Jul 15, 2016
Diverse industry expansion bolsters DFW office development
NORTH TEXAS - The influx of more jobs into North Texas is causing office lease rates to increase and developers to continue to build new office buildings in the region...
NORTH TEXAS – The influx of more jobs into North Texas is causing office lease rates to increase and developers to continue to build new office buildings in the region to accommodate a diverse mix of growing and relocating companies.
"The market is very healthy," said Steve Thelen, a managing director in JLL’s Dallas office, told the Dallas Business Journal.
"There’s a lot of speculative development going on and tenants are growing and doing very well. This is the case not only in Dallas-Fort Worth, but in the state of Texas."

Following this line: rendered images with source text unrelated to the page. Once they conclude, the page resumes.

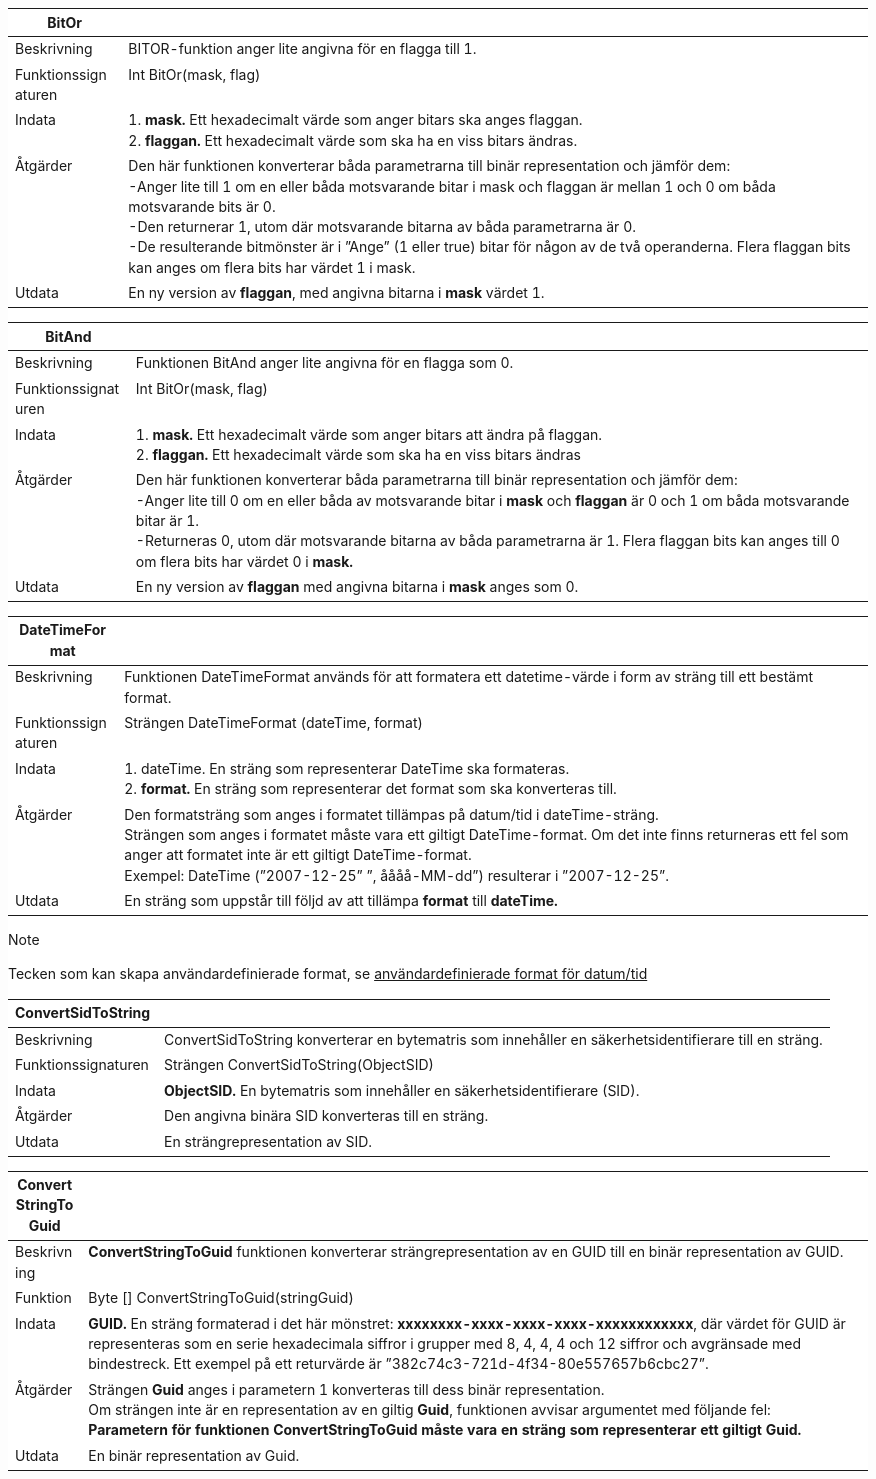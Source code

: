 | BitOr    |  |
|----- |------|
| Beskrivning  | BITOR-funktion anger lite angivna för en flagga till 1.     |
| Funktionssignaturen  | Int BitOr(mask, flag)       |  
| Indata     | 1. **mask.** Ett hexadecimalt värde som anger bitars ska anges flaggan. <br/> 2. **flaggan.** Ett hexadecimalt värde som ska ha en viss bitars ändras.    |   
| Åtgärder         | Den här funktionen konverterar båda parametrarna till binär representation och jämför dem: <br/> -Anger lite till 1 om en eller båda motsvarande bitar i mask och flaggan är mellan 1 och 0 om båda motsvarande bits är 0. <br/> -Den returnerar 1, utom där motsvarande bitarna av båda parametrarna är 0. <br/> -De resulterande bitmönster är i ”Ange” (1 eller true) bitar för någon av de två operanderna. Flera flaggan bits kan anges om flera bits har värdet 1 i mask.  |
| Utdata             | En ny version av **flaggan**, med angivna bitarna i **mask** värdet 1.                   |


| BitAnd             |                                                                                    |
|--------------------|------------------------------------------------------------------------------------|
| Beskrivning        | Funktionen BitAnd anger lite angivna för en flagga som 0.                           |
| Funktionssignaturen | Int BitOr(mask, flag)                                                              |
| Indata             | 1. **mask.** Ett hexadecimalt värde som anger bitars att ändra på flaggan. <br/> 2. **flaggan.** Ett hexadecimalt värde som ska ha en viss bitars ändras   |
| Åtgärder         | Den här funktionen konverterar båda parametrarna till binär representation och jämför dem: <br/> -Anger lite till 0 om en eller båda av motsvarande bitar i **mask** och **flaggan** är 0 och 1 om båda motsvarande bitar är 1. <br/> -Returneras 0, utom där motsvarande bitarna av båda parametrarna är 1. Flera flaggan bits kan anges till 0 om flera bits har värdet 0 i **mask.** |
| Utdata             | En ny version av **flaggan** med angivna bitarna i **mask** anges som 0.                    |

| DateTimeFormat                                 |    |
|---------------------------------------|------------|
| Beskrivning       | Funktionen DateTimeFormat används för att formatera ett datetime-värde i form av sträng till ett bestämt format.     |
| Funktionssignaturen   | Strängen DateTimeFormat (dateTime, format)      |
| Indata   | 1. dateTime. En sträng som representerar DateTime ska formateras.  <br/> 2. **format.** En sträng som representerar det format som ska konverteras till.  |   
| Åtgärder           | Den formatsträng som anges i formatet tillämpas på datum/tid i dateTime-sträng. <br/> Strängen som anges i formatet måste vara ett giltigt DateTime-format. Om det inte finns returneras ett fel som anger att formatet inte är ett giltigt DateTime-format. <br/> Exempel: DateTime (”2007-12-25” ”, åååå-MM-dd”) resulterar i ”2007-12-25”.|   
| Utdata     | En sträng som uppstår till följd av att tillämpa **format** till **dateTime.**   |

>[!Note]                                                                                                                                                                             
Tecken som kan skapa användardefinierade format, se [användardefinierade format för datum/tid](http://go.microsoft.com/fwlink/?LinkId=195182)


| ConvertSidToString       |    |   
|--------------------------|----|
| Beskrivning       | ConvertSidToString konverterar en bytematris som innehåller en säkerhetsidentifierare till en sträng.         |
| Funktionssignaturen      | Strängen ConvertSidToString(ObjectSID)    |
| Indata  | **ObjectSID.** En bytematris som innehåller en säkerhetsidentifierare (SID).   |
| Åtgärder    | Den angivna binära SID konverteras till en sträng.    |
| Utdata              | En strängrepresentation av SID.   |  

| ConvertStringToGuid |        |
|---------------------|--------|
| Beskrivning         | **ConvertStringToGuid** funktionen konverterar strängrepresentation av en GUID till en binär representation av GUID.      |
| Funktion            | Byte [] ConvertStringToGuid(stringGuid)  |  
| Indata              | **GUID.** En sträng formaterad i det här mönstret: **xxxxxxxx-xxxx-xxxx-xxxx-xxxxxxxxxxxx**, där värdet för GUID är representeras som en serie hexadecimala siffror i grupper med 8, 4, 4, 4 och 12 siffror och avgränsade med bindestreck. Ett exempel på ett returvärde är ”382c74c3-721d-4f34-80e557657b6cbc27”.  |
| Åtgärder          | Strängen **Guid** anges i parametern 1 konverteras till dess binär representation. <br/> Om strängen inte är en representation av en giltig **Guid**, funktionen avvisar argumentet med följande fel: <br/> **Parametern för funktionen ConvertStringToGuid måste vara en sträng som representerar ett giltigt Guid.**  |
| Utdata              | En binär representation av Guid.           |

In the past 12 months, North Texas lease rates increased 7.6 percent, or a direct average asking rent of $25.24, according to JLL research.
Popular submarkets, such as Uptown, Preston Center, and the Legacy area of Plano, are seeing rates hit the high $30s, $40s and $50s per-sf.
The higher-than-average lease rates are pushing price-conscience companies to neighboring submarkets, such as North Central Expy. or Las Colinas.
In all, there’s 1.8 million sf of vacant speculative construction scheduled for delivery by the end of 2016 (of a total of 3.3 million sf of space underway).
"If we continue to have the job growth we expect, which is about 116,000 new jobs in 2016, I think we’ll absorb a lot of new space," he told me. "It all comes back to job growth and compared with other parts of the country, we are less expensive."